The Arlington County Board on Tuesday approved spending more than $2 million for the construction of a public plaza in the Columbia Pike area.
The Penrose Square Public Plaza, which is expected to be complete by September 2012, would be the first and largest of three such public spaces in a transformed Columbia Pike corridor.
A county staff report calls the construction of the plaza the "first step" in realizing the public space goals set out in a 2005 revitalization plan for the corridor.
The plaza will be situated on a 17,360-square-foot parcel at 2503 Columbia Pike. Penrose Square Associates, the developer of the new apartment complex in that area with the same name, gave the land to the county in May.

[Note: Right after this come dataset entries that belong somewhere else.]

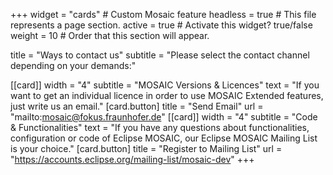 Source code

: +++
widget = "cards" # Custom Mosaic feature
headless = true  # This file represents a page section.
active = true  # Activate this widget? true/false
weight = 10  # Order that this section will appear.

title = "Ways to contact us"
subtitle = "Please select the contact channel depending on your demands:"

[[card]]
    width = "4"
    subtitle = "MOSAIC Versions & Licences"
    text = "If you want to get an individual licence in order to use MOSAIC Extended features, just write us an email."
    [card.button]
        title = "Send Email"
        url = "mailto:mosaic@fokus.fraunhofer.de"
[[card]]
    width = "4"
    subtitle = "Code & Functionalities"
    text = "If you have any questions about functionalities, configuration or code of Eclipse MOSAIC, our Eclipse MOSAIC Mailing List is your choice."
    [card.button]
        title = "Register to Mailing List"
        url = "https://accounts.eclipse.org/mailing-list/mosaic-dev"
+++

The plaza will include a fountain, a tree-covered terrace with tables and chairs, a commissioned piece of public art, and a grass mound for "informal seating."

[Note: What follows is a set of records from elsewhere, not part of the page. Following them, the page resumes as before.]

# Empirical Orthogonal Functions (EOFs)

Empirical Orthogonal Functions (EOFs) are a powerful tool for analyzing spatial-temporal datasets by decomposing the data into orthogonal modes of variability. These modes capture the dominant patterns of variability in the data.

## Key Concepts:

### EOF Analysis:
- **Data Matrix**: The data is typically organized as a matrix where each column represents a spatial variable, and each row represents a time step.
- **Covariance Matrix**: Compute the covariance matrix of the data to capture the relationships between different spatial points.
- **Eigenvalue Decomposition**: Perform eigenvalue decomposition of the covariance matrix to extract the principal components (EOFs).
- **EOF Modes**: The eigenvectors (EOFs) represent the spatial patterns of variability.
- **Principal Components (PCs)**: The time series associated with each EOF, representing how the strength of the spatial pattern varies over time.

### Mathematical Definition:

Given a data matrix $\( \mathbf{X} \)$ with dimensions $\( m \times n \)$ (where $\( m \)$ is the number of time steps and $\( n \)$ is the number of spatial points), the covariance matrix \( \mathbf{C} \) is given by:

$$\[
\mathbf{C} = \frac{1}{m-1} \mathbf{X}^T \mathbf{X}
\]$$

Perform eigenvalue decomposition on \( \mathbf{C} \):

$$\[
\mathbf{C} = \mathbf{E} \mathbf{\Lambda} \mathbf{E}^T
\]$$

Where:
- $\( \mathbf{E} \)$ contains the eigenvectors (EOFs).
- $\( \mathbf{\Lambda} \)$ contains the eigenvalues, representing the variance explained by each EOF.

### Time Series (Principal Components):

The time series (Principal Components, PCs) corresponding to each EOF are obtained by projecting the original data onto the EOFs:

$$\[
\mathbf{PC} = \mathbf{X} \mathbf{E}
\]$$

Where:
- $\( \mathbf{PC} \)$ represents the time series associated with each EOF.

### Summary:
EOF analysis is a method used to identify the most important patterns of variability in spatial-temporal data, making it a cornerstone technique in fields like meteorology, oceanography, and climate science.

The county board awarded a $1.6 million contract to Rockville, Md.-based Meridian Construction Co. for construction of the plaza.

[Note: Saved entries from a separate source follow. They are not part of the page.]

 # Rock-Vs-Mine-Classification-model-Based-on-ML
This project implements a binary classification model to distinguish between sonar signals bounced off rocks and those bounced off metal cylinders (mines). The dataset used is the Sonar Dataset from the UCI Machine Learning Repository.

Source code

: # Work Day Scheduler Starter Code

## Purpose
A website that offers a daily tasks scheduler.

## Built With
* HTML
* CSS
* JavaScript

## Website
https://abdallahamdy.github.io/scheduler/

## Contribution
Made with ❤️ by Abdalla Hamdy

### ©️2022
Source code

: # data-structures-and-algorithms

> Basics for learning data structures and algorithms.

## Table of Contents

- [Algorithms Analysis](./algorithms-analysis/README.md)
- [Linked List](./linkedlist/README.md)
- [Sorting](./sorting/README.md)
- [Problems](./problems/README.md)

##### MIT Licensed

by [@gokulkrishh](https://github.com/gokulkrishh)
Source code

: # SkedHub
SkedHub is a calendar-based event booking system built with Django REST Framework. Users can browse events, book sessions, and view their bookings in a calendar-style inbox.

The board also awarded $425,000 to California-based sculptor Richard Deutsch for the creation of the public artwork for the site -- a two-piece sculpture called Echo.
Echo is described in a county staff report as being made up of two granite monoliths, 30 feet apart, each with a parabola carved into it. A person at one of the monoliths will be able to speak into it and be heard by someone at the other, according to the staff report.
The sculpture was inspired by three radio attenaes, known as the "three sisters," that once towered nearby. The artwork is designed to highlight the role those antennaes played in the development of the United States' trans-Atlantic communication capability, the staff report states.
Jim Hurysz, a Green Party activist from Fairlington, called the plaza "extravagant even by Arlington's standards." He criticized the board for spending money on the plaza rather than forcing the developer to shoulder the burden. The public money would be better spent on Arlington's homeless or the library system, Hursyz said.
The public plaza is expected to cost the county about $88,000 to operate and maintain its first year, and about $101,000 annually after that.